Two lines mark the range in the entries below: the one holding "FOR THESE REASONS" and the one holding "- The inserted". Set down those two and all lines between them, exactly.

---- INPUT DATA

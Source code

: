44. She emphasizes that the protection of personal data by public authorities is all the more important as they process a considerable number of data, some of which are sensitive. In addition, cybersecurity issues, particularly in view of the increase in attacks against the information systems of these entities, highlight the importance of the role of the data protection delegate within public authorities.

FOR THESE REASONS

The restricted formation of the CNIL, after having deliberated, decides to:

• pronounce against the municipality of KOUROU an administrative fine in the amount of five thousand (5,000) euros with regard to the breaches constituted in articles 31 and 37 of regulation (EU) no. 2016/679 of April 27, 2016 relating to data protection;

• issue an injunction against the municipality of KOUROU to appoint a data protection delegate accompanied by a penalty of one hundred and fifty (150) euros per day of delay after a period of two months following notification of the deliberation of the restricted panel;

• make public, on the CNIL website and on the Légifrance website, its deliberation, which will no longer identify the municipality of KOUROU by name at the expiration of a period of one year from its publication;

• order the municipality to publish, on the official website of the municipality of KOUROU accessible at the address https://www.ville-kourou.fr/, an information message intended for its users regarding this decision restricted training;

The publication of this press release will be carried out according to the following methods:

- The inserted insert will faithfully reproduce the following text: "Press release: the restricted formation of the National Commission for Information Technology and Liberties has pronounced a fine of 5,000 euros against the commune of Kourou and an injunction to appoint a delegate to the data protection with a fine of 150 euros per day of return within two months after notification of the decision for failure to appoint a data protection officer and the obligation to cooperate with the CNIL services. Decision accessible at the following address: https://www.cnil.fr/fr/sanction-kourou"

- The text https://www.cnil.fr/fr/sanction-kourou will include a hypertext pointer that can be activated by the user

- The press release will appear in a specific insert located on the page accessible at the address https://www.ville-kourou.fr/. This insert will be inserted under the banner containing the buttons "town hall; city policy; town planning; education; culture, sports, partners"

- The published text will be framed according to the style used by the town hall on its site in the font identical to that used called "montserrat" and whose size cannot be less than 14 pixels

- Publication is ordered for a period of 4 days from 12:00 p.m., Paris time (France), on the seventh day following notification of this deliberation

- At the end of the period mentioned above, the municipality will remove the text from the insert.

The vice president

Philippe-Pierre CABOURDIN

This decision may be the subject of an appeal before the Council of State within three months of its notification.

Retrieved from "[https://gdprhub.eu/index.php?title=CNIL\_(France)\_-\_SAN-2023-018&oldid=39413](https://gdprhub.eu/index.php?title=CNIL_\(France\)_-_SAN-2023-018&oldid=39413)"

--------

• [ANSWER TO THE PROBLEM]
FOR THESE REASONS

The restricted formation of the CNIL, after having deliberated, decides to:

• pronounce against the municipality of KOUROU an administrative fine in the amount of five thousand (5,000) euros with regard to the breaches constituted in articles 31 and 37 of regulation (EU) no. 2016/679 of April 27, 2016 relating to data protection;

• issue an injunction against the municipality of KOUROU to appoint a data protection delegate accompanied by a penalty of one hundred and fifty (150) euros per day of delay after a period of two months following notification of the deliberation of the restricted panel;

• make public, on the CNIL website and on the Légifrance website, its deliberation, which will no longer identify the municipality of KOUROU by name at the expiration of a period of one year from its publication;

• order the municipality to publish, on the official website of the municipality of KOUROU accessible at the address https://www.ville-kourou.fr/, an information message intended for its users regarding this decision restricted training;

The publication of this press release will be carried out according to the following methods:

- The inserted insert will faithfully reproduce the following text: "Press release: the restricted formation of the National Commission for Information Technology and Liberties has pronounced a fine of 5,000 euros against the commune of Kourou and an injunction to appoint a delegate to the data protection with a fine of 150 euros per day of return within two months after notification of the decision for failure to appoint a data protection officer and the obligation to cooperate with the CNIL services. Decision accessible at the following address: https://www.cnil.fr/fr/sanction-kourou"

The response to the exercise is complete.